Thursday 5 September 2013

The Unbalance of Nature

Most people, I think, would agree that the effect of people on the Earth is not good for the natural environment.


People are powerful and needy, and so their effects are extreme. But are we affecting the balance of nature? I would say not - I am not a follower of the Gaia Hypothesis, whereby The Earth is a being which regulates itself.

Rather, there is no balance of nature to destabilise. The Earth and all of its interacting mechanisms are an inherent mix of stability and instability all in glorious movement. At any time, we might have the extinction of one life-form and the explosive growth of another, the eruption of a supervolcano or the reversal of magnetic poles. All of these are thought to be governed by Chaos Theory - and this theory gives rise to most of the most beautiful structures on The Earth.

Chaos was, in fact, the first of the greek primeval gods or Protogenoi to emerge at the creation of the universe. She was followed in quick succession by Gaia (Earth), Tartaros (the Underworld) and Eros (Love the life-bringer).
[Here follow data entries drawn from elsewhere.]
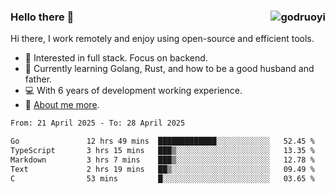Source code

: ### Hello there 👋 <img align="right" src="https://github-readme-stats.vercel.app/api?username=godruoyi&show_icons=true" alt="godruoyi" />

Hi there, I work remotely and enjoy using open-source and efficient tools.

- 🔭 Interested in full stack. Focus on backend.
- 🌱 Currently learning Golang, Rust, and how to be a good husband and father.
- 💻 With 6 years of development working experience.
- 👒 [About me more](https://godruoyi.com/posts/about-godruoyi).



<!--START_SECTION:waka-->

```txt
From: 21 April 2025 - To: 28 April 2025

Go               12 hrs 49 mins  █████████████░░░░░░░░░░░░   52.45 %
TypeScript       3 hrs 15 mins   ███▒░░░░░░░░░░░░░░░░░░░░░   13.35 %
Markdown         3 hrs 7 mins    ███▒░░░░░░░░░░░░░░░░░░░░░   12.78 %
Text             2 hrs 19 mins   ██▒░░░░░░░░░░░░░░░░░░░░░░   09.49 %
C                53 mins         █░░░░░░░░░░░░░░░░░░░░░░░░   03.65 %
```

<!--END_SECTION:waka-->
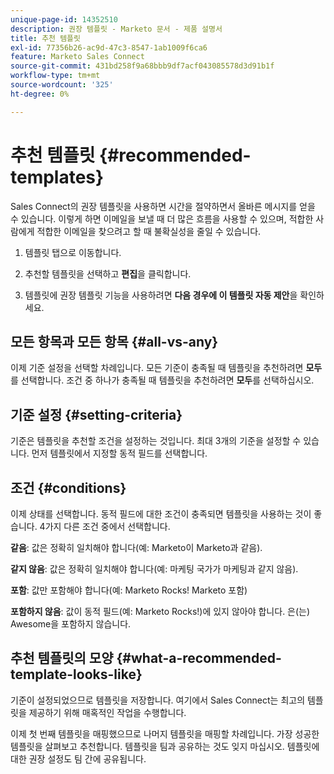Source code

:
 ```yaml
---
unique-page-id: 14352510
description: 권장 템플릿 - Marketo 문서 - 제품 설명서
title: 추천 템플릿
exl-id: 77356b26-ac9d-47c3-8547-1ab1009f6ca6
feature: Marketo Sales Connect
source-git-commit: 431bd258f9a68bbb9df7acf043085578d3d91b1f
workflow-type: tm+mt
source-wordcount: '325'
ht-degree: 0%

---
```


# 추천 템플릿 {#recommended-templates}

Sales Connect의 권장 템플릿을 사용하면 시간을 절약하면서 올바른 메시지를 얻을 수 있습니다. 이렇게 하면 이메일을 보낼 때 더 많은 흐름을 사용할 수 있으며, 적합한 사람에게 적합한 이메일을 찾으려고 할 때 불확실성을 줄일 수 있습니다.

1. 템플릿 탭으로 이동합니다.

1. 추천할 템플릿을 선택하고 **편집**&#x200B;을 클릭합니다.

1. 템플릿에 권장 템플릿 기능을 사용하려면 **다음 경우에 이 템플릿 자동 제안**&#x200B;을 확인하세요.

## 모든 항목과 모든 항목 {#all-vs-any}

이제 기준 설정을 선택할 차례입니다. 모든 기준이 충족될 때 템플릿을 추천하려면 **모두**&#x200B;를 선택합니다. 조건 중 하나가 충족될 때 템플릿을 추천하려면 **모두**&#x200B;를 선택하십시오.

## 기준 설정 {#setting-criteria}

기준은 템플릿을 추천할 조건을 설정하는 것입니다. 최대 3개의 기준을 설정할 수 있습니다. 먼저 템플릿에서 지정할 동적 필드를 선택합니다.

## 조건 {#conditions}

이제 상태를 선택합니다. 동적 필드에 대한 조건이 충족되면 템플릿을 사용하는 것이 좋습니다. 4가지 다른 조건 중에서 선택합니다.

**같음**: 값은 정확히 일치해야 합니다(예: Marketo이 Marketo과 같음).

**같지 않음**: 값은 정확히 일치해야 합니다(예: 마케팅 국가가 마케팅과 같지 않음).

**포함**: 값만 포함해야 합니다(예: Marketo Rocks! Marketo 포함)

**포함하지 않음**: 값이 동적 필드(예: Marketo Rocks!)에 있지 않아야 합니다. 은(는) Awesome을 포함하지 않습니다.

## 추천 템플릿의 모양 {#what-a-recommended-template-looks-like}

기준이 설정되었으므로 템플릿을 저장합니다. 여기에서 Sales Connect는 최고의 템플릿을 제공하기 위해 매혹적인 작업을 수행합니다.

이제 첫 번째 템플릿을 매핑했으므로 나머지 템플릿을 매핑할 차례입니다. 가장 성공한 템플릿을 살펴보고 추천합니다. 템플릿을 팀과 공유하는 것도 잊지 마십시오. 템플릿에 대한 권장 설정도 팀 간에 공유됩니다.

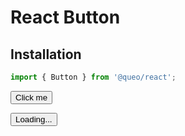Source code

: # React Button

## Installation

```jsx
import { Button } from '@queo/react';
```

<Button variant="primary">Click me</Button>

<Button loading>Loading...</Button>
So how do people mend their ways and help improve the natural environment?

I could pick any fundamental goal, but the most important is perhaps the reduction of our use of energy. Use less energy and we pollute less, we live longer, we create less climate change, we damage the environment less etc.

Now how do we reduce our use?
  • Let's use environmentally friendly lightbulbs. Ah, but they depend on a coating containing five rare elements: cerium, europium, lanthanum, terbium and yttrium.The mining of these has caused huge toxic wastes in China.
  • Let's use hybrid and electric cars. Ah, but they depend upon efficient batteries and motors that contain another rare-earth, dysprosium. This element allows electric motors and battery systems in hybrid vehicles to be much lighter and therefore more energy efficient.Once again, mining in China is the environmental cost.
  • Let's generate our power using wind. Ah, but wind turbines need to use neodymium and samarium to be sufficiently light and efficient. The mining and processing of these elements, again in China, causes huge dumps of radioactive waste because the elements are found in conjunction with radioactive thorium, and lakes of toxic chemical sludge from the processing.
  • Let's generate our power from solar cells. Once again, the elements upon which solar cells depend are toxically obtained. Earlier this year an outlet of China's state media even released a map of the so-called 'cancer villages' where spikes of cancer are related to poluution.
  • Let's clean our car exhausts with catalytic convertors. Ah, but they contain cerium, and cerium is another rare earth element that can only be obtained by wrecking the environment.
It is possible to continue.

Each step we take to improve the environment ends up degrading it in some way.


Why?

It is because we are trying to reduce energy use while retaining the lifestyle. It is the lifestyle that is at fault.

We need to reduce our requirement for energy not find ways around it.
We need to reuse any technological help that we can, and that means engineering stuff to last.
We need to recycle elements that are difficult to obtain without environmental damage.
We need to restore the damage that we have done.


If we are to balance the unbalance of nature, we have to reduce, reuse and recycle, and I would add restore.